3 Social Networks and Context-Aware Computing

A social network is a network of social bindings between people. Computer-Supported Cooperative Work (CSCW) has contributed much in offering advanced collaborative systems for leveraging human connections and improving human interactions in workspace environments, but these systems mostly focus on business-driven interactions where connections among people tend to be formal and structured [43]. Recently however, social and computing disciplines focused specifically on the design of social-networking services, i.e. applications that support human social interactions and can be more informal.

The advancement of wireless networks, as well as mobile, context-aware and ubiquitous computing, enabled the improvement of social-networking services by enabling social encounters between proximate users with common interests in an anywhere and anytime fashion, as in Ubiquitous Computing systems [43]. Thus, there has been a shift of the application focus from virtual to physical social spaces using ubiquitous technologies [43]. This shift introduces a great number of possibilities, however it also introduces a number of challenges that are related to ubiquitous computing. While social-network systems for ubiquitous computing environments are an emerging trend in social computing, due to the fact that ubiquitous-computing environments are more dynamic and heterogeneous than Internet based environments, appropriate solutions and design guidelines are required to facilitate their ubiquitous aspect.

Ubiquitous Computing, first introduced in the nineties, refers to the shifting of the computing paradigm from the desktop Personal Computer (PC) to a more distributed and embedded form of computing [170]. Together with Pervasive Computing (for many these terms are synonymous), Ubiquitous Computing introduced the concept of “anywhere, anytime computing”, allowing users to interact with computers embedded in every-day objects in an“anywhere and anytime” manner. Ubiquitous Computing specifies also that the interaction of users with such devices must be straightforward to the degree that the user would not be aware of such an interaction. Thus, in order for ubiquitous and pervasiveness to be achieved, computers must disappear from the front-end, be embedded to common objects that humans use daily and provide computational and informational services without expecting from users to explicitly and consciously interact with them.

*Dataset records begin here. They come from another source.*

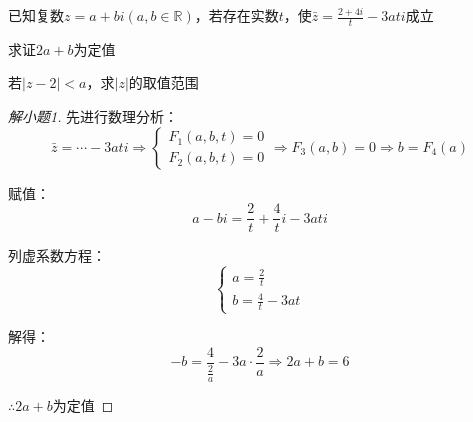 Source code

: \begin{example}
	已知复数$z=a+bi(a,b\in\mathbb{R})$，若存在实数$t$，使$\bar{z}=\frac{2+4i}{t}-3ati$成立
	\begin{enumlist}
	\item 求证$2a+b$为定值
	\item 若$\lvert z-2\rvert<a$，求$\lvert z\rvert$的取值范围
	\end{enumlist}
\end{example}
\begin{proof}[解小题1]
		先进行数理分析：
			\[\bar{z}=\cdots-3ati\Rightarrow
			\begin{cases}
				F_1(a,b,t)=0 \\
				F_2(a,b,t)=0
			\end{cases}
			\Rightarrow F_3(a,b)=0\Rightarrow b=F_4(a)
			\]

		赋值：\[a-bi=\frac{2}{t}+\frac{4}{t}i-3ati\]

		列虚系数方程：
		\[\begin{cases}
			a=\frac{2}{t} \\
			b=\frac{4}{t}-3at
		\end{cases}\]

		解得：
		\[-b=\frac{4}{\frac{2}{a}}-3a\cdot\frac{2}{a}\Rightarrow2a+b=6\]

		$\therefore2a+b$为定值
\end{proof}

Challenges in Ubiquitous Computing can be categorized to (Want and Pering [170]): (i) power management issues: refers to how mobile devices deal with processing power and storage space and the kind of wireless technology to use in every given situation, (ii) limitations in connecting devices: this issue has to do with how all these small devices will be connected and managed, (iii) user interface issues: since Ubiquitous Computing demands for many different small-scale devices of various types of interfaces and displays of various sizes, the challenge in user interfaces lies in developing user friendly and interactive interfaces to the level where users will be motivated in using them, (iv) issues related to Location Aware Computing. Henricksen et al. [88] add to the above list the challenge of managing heterogeneous devices of different hardware and software specifications, such as sensors and actuators, embedded devices in objects such as shoes, home and office appliances such as videos, mobile devices and traditional desktop computers, in order for these devices to interact seamlessly. Another challenge they mention has to do with maintaining network connections while devices move between networks of different nature and characteristics. In ubiquitous environments, people tend to use many devices simultaneously, therefore there is a need for these devices to communicate and exchange data. Another challenge Satyanarayanan [152] notes is tracking user intentions. This is important in Pervasive Computing in order for the system to understand what system actions could help the user and not hinder him/her.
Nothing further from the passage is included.